*** Data to use ***

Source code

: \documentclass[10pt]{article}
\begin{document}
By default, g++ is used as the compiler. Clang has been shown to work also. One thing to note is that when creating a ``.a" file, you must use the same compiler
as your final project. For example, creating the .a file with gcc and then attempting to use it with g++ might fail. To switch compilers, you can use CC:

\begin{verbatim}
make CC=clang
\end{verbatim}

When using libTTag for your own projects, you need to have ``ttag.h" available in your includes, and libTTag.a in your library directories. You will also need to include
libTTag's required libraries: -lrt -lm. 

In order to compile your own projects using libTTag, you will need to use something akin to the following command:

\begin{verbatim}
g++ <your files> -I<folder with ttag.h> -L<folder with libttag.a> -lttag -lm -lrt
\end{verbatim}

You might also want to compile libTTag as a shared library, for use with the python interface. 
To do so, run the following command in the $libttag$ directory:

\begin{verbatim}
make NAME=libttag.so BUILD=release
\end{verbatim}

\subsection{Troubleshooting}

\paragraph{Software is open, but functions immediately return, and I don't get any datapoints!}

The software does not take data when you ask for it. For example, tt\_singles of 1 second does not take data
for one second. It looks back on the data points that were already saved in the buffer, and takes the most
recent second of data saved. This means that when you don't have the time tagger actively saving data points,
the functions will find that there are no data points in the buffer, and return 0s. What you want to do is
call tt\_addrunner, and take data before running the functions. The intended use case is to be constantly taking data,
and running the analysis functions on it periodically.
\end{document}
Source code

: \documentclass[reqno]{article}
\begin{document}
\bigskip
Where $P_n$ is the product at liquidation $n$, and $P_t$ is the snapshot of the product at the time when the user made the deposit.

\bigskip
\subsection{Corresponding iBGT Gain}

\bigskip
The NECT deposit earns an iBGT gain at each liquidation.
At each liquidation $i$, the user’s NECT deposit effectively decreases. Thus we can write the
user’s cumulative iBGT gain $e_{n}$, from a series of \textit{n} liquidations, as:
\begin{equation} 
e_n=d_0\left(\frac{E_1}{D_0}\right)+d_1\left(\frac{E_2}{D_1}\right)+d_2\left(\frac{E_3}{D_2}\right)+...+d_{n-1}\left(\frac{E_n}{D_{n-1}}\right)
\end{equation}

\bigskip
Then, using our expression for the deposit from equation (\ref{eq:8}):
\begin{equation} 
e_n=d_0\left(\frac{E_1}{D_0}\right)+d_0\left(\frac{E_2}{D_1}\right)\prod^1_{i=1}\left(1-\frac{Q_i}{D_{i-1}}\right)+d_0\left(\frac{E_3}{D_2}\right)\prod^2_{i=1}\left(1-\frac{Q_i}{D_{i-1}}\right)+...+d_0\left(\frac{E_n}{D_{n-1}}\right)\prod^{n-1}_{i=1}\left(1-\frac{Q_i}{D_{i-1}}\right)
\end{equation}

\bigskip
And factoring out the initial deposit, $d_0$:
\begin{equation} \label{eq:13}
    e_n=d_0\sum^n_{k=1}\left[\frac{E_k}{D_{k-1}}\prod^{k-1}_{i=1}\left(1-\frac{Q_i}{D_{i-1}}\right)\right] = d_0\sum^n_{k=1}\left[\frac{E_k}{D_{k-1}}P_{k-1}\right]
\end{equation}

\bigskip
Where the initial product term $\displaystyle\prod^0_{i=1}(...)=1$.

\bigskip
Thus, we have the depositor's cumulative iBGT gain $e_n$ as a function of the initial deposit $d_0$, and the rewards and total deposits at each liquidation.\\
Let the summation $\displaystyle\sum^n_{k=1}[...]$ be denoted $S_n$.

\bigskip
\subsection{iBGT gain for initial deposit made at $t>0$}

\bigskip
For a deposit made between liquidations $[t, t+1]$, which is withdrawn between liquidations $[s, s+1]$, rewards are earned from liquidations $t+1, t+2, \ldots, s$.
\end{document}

***

Your task is to reproduce all the material exactly as it stands.

Source code

: \documentclass[10pt]{article}
\begin{document}
By default, g++ is used as the compiler. Clang has been shown to work also. One thing to note is that when creating a ``.a" file, you must use the same compiler
as your final project. For example, creating the .a file with gcc and then attempting to use it with g++ might fail. To switch compilers, you can use CC:

\begin{verbatim}
make CC=clang
\end{verbatim}

When using libTTag for your own projects, you need to have ``ttag.h" available in your includes, and libTTag.a in your library directories. You will also need to include
libTTag's required libraries: -lrt -lm. 

In order to compile your own projects using libTTag, you will need to use something akin to the following command:

\begin{verbatim}
g++ <your files> -I<folder with ttag.h> -L<folder with libttag.a> -lttag -lm -lrt
\end{verbatim}

You might also want to compile libTTag as a shared library, for use with the python interface. 
To do so, run the following command in the $libttag$ directory:

\begin{verbatim}
make NAME=libttag.so BUILD=release
\end{verbatim}

\subsection{Troubleshooting}

\paragraph{Software is open, but functions immediately return, and I don't get any datapoints!}

The software does not take data when you ask for it. For example, tt\_singles of 1 second does not take data
for one second. It looks back on the data points that were already saved in the buffer, and takes the most
recent second of data saved. This means that when you don't have the time tagger actively saving data points,
the functions will find that there are no data points in the buffer, and return 0s. What you want to do is
call tt\_addrunner, and take data before running the functions. The intended use case is to be constantly taking data,
and running the analysis functions on it periodically.
\end{document}
Source code

: \documentclass[reqno]{article}
\begin{document}
\bigskip
Where $P_n$ is the product at liquidation $n$, and $P_t$ is the snapshot of the product at the time when the user made the deposit.

\bigskip
\subsection{Corresponding iBGT Gain}

\bigskip
The NECT deposit earns an iBGT gain at each liquidation.
At each liquidation $i$, the user’s NECT deposit effectively decreases. Thus we can write the
user’s cumulative iBGT gain $e_{n}$, from a series of \textit{n} liquidations, as:
\begin{equation} 
e_n=d_0\left(\frac{E_1}{D_0}\right)+d_1\left(\frac{E_2}{D_1}\right)+d_2\left(\frac{E_3}{D_2}\right)+...+d_{n-1}\left(\frac{E_n}{D_{n-1}}\right)
\end{equation}

\bigskip
Then, using our expression for the deposit from equation (\ref{eq:8}):
\begin{equation} 
e_n=d_0\left(\frac{E_1}{D_0}\right)+d_0\left(\frac{E_2}{D_1}\right)\prod^1_{i=1}\left(1-\frac{Q_i}{D_{i-1}}\right)+d_0\left(\frac{E_3}{D_2}\right)\prod^2_{i=1}\left(1-\frac{Q_i}{D_{i-1}}\right)+...+d_0\left(\frac{E_n}{D_{n-1}}\right)\prod^{n-1}_{i=1}\left(1-\frac{Q_i}{D_{i-1}}\right)
\end{equation}

\bigskip
And factoring out the initial deposit, $d_0$:
\begin{equation} \label{eq:13}
    e_n=d_0\sum^n_{k=1}\left[\frac{E_k}{D_{k-1}}\prod^{k-1}_{i=1}\left(1-\frac{Q_i}{D_{i-1}}\right)\right] = d_0\sum^n_{k=1}\left[\frac{E_k}{D_{k-1}}P_{k-1}\right]
\end{equation}

\bigskip
Where the initial product term $\displaystyle\prod^0_{i=1}(...)=1$.

\bigskip
Thus, we have the depositor's cumulative iBGT gain $e_n$ as a function of the initial deposit $d_0$, and the rewards and total deposits at each liquidation.\\
Let the summation $\displaystyle\sum^n_{k=1}[...]$ be denoted $S_n$.

\bigskip
\subsection{iBGT gain for initial deposit made at $t>0$}

\bigskip
For a deposit made between liquidations $[t, t+1]$, which is withdrawn between liquidations $[s, s+1]$, rewards are earned from liquidations $t+1, t+2, \ldots, s$.
\end{document}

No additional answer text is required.